## Problem description
Tally the lines of the data below that contain the string "original". Give the tally and nothing else.

(Saved entries)
:::::

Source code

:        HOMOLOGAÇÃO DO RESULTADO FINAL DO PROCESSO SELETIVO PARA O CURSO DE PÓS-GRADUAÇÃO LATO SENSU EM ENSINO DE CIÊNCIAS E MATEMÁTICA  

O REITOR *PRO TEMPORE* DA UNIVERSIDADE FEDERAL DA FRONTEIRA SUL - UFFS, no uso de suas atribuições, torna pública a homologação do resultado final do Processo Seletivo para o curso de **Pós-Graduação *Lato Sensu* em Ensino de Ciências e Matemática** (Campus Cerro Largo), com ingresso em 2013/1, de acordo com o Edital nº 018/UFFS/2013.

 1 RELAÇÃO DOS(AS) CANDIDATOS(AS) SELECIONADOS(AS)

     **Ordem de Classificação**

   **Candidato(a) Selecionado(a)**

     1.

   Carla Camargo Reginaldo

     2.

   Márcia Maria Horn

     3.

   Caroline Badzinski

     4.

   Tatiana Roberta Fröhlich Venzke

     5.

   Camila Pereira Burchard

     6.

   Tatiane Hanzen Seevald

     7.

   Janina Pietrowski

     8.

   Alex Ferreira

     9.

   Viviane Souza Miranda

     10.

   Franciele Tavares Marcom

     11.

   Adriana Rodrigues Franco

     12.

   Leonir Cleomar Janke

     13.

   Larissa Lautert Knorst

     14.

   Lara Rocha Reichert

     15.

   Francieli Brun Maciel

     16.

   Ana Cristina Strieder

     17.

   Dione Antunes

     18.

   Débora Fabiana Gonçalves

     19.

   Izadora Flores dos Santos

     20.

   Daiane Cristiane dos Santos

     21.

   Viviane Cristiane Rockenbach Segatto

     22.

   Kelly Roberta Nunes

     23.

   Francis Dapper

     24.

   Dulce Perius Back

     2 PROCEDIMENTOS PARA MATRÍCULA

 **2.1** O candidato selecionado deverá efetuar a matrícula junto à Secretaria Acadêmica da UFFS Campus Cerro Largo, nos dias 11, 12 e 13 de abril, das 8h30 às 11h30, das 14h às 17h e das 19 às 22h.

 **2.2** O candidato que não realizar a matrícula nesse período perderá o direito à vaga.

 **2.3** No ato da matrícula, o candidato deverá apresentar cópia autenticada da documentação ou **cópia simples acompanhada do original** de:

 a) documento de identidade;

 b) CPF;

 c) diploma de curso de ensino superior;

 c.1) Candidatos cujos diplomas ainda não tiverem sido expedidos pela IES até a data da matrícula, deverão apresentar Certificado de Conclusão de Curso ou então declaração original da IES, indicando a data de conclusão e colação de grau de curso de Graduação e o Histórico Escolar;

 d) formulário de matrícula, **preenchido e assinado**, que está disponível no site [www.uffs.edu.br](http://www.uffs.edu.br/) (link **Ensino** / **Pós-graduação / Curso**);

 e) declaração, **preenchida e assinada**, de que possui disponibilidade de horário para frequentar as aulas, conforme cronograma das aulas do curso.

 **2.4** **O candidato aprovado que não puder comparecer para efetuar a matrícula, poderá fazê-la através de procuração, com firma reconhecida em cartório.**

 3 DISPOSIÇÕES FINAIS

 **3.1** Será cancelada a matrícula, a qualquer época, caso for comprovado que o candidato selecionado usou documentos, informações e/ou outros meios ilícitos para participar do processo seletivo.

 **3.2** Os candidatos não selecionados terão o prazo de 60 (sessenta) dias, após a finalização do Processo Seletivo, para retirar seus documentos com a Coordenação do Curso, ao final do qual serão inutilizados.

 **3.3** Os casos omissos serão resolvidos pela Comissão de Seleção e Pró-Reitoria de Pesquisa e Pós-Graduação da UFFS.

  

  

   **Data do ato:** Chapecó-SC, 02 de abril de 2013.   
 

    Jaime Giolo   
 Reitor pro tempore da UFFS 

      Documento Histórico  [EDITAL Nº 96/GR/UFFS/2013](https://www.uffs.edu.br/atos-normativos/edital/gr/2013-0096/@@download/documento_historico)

:::::

## Problem solution
2